Unlike Posner, Tullock found little success practicing law. Following just five short months of work at a Chicago law firm, he pivoted dramatically to a career in the United States Foreign Service (Rowley and Houser 2012, 8–10). From 1948 to 1956, Tullock specialized in East Asian affairs, preparing analyses on the region for senior policy makers in Washington. Tullock often expressed frustration at the apparent lack of impact his analyses had on decisions made by political figures and higher-ups in government. He became broadly critical of the State Department as an institution, which he believed failed to make productive use of functionaries such as himself (10). It is perhaps no surprise then that among Tullock’s first projects after leaving the Foreign Service was a critical analysis of the incentives – most importantly career advancement – that determined behavior by rational actors within bureaucracies (12). (His manuscript on the topic would ultimately be published in 1965 as The Politics of Bureaucracy (12; Mueller 2012, 56)) Indeed, the remainder of Tullock’s career after his time in government would be spent analyzing public institutions from a rational-choice perspective (Mueller 2012).

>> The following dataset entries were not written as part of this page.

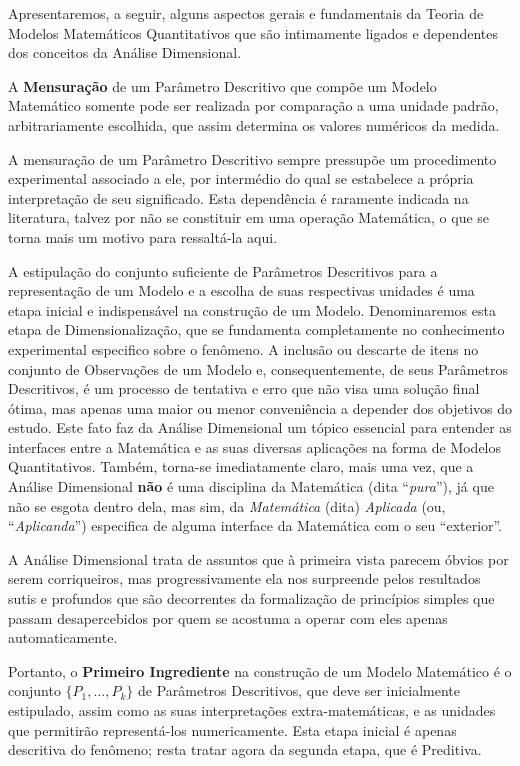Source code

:     Apresentaremos, a seguir, alguns aspectos gerais e fundamentais da Teoria de Modelos Matemáticos Quantitativos que são intimamente ligados e dependentes dos conceitos da Análise Dimensional.

    A \textbf{Mensuração} de um Parâmetro Descritivo que compõe um Modelo Matemático somente pode ser realizada por comparação a uma unidade padrão, arbitrariamente escolhida, que assim determina os valores numéricos da medida.

    A mensuração de um Parâmetro Descritivo sempre pressupõe um procedimento experimental associado a ele, por intermédio do qual se estabelece a própria interpretação de seu significado. Esta dependência é raramente indicada na literatura, talvez por não se constituir em uma operação Matemática, o que se torna mais um motivo para ressaltá-la aqui.

    A estipulação do conjunto suficiente de Parâmetros Descritivos para a representação de um Modelo e a escolha de suas respectivas unidades é uma etapa inicial e indispensável na construção de um Modelo. Denominaremos esta etapa de Dimensionalização, que se fundamenta completamente no conhecimento experimental especifico sobre o fenômeno. A inclusão ou descarte de itens no conjunto de Observações de um Modelo e, consequentemente, de seus Parâmetros Descritivos, é um processo de tentativa e erro que não visa uma solução final ótima, mas apenas uma maior ou menor conveniência a depender dos objetivos do estudo. Este fato faz da Análise Dimensional um tópico essencial para entender as interfaces entre a Matemática e as suas diversas aplicações na forma de Modelos Quantitativos. Também, torna-se imediatamente claro, mais uma vez, que a Análise Dimensional \textbf{não} é uma disciplina da Matemática (dita ``\textit{pura}''), já que não se esgota dentro dela, mas sim, da \textit{Matemática} (dita) \textit{Aplicada} (ou, ``\textit{Aplicanda}'') especifica de alguma interface da Matemática com o seu ``exterior''.

    A Análise Dimensional trata de assuntos que à primeira vista parecem óbvios por serem corriqueiros, mas progressivamente ela nos surpreende pelos resultados sutis e profundos que são decorrentes da formalização de princípios simples que passam desapercebidos por quem se acostuma a operar com eles apenas automaticamente.

    Portanto, o \textbf{Primeiro Ingrediente} na construção de um Modelo Matemático é o conjunto \(\{P_1, \ldots, P_k\}\) de Parâmetros Descritivos, que deve ser inicialmente estipulado, assim como as suas interpretações extra-matemáticas, e as unidades que permitirão representá-los numericamente. Esta etapa inicial é apenas descritiva do fenômeno; resta tratar agora da segunda etapa, que é Preditiva.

Thus, after concluding his government service, Tullock decided to again pivot careers toward academia. Tullock’s academic career would begin in earnest when, in 1958, he joined the newly founded Thomas Jefferson Center for Studies in American Political Economy at the University of Virginia as its first post-doctoral fellow (Buchannan 1958, 8). The Thomas Jefferson Center had been established the previous year by James Buchanan and Warren Nutter, with the goal of advancing studies in classical political economy (Brady 2010, 244–245). Both University of Chicago-educated economists, Buchanan in particular was strongly influenced by the price theory and rational-choice models he learned while studying under Chicago School-economist Frank Knight. Once at the University of Virginia, Tullock would join Buchanan in collaborating on the application of rational choice models to public institutions and behavior, a field that has been termed “public choice theory” (234–245; Forte and Brady 2021, 111–113).
Buchanan and Tullock’s 1962 book, The Calculus of Consent, is often cited as one of the defining texts of public choice (Mueller 2012, 49–51). The Calculus of Consent employed rational choice modeling to explore optimal decision-making and institutional arrangements for self-interested actors in the context of constitutional democracy. Buchanan and Tullock’s writings on majority rule, voting rules, political logrolling and other topics in The Calculus of Consent would stimulate further rational choice analyses of public institutions and decision-making. Over the course of the 1960s and ‘70s, a unique style of public choice theory would begin to coalesce around a common set of themes and principles shared by Buchanan, Tullock, and other leading theorists with ties to the Thomas Jefferson Center: the so-called “Virginia School of Public Choice” had been born (Mitchell 1988, 106–107; Mitchell 2013, 3–6).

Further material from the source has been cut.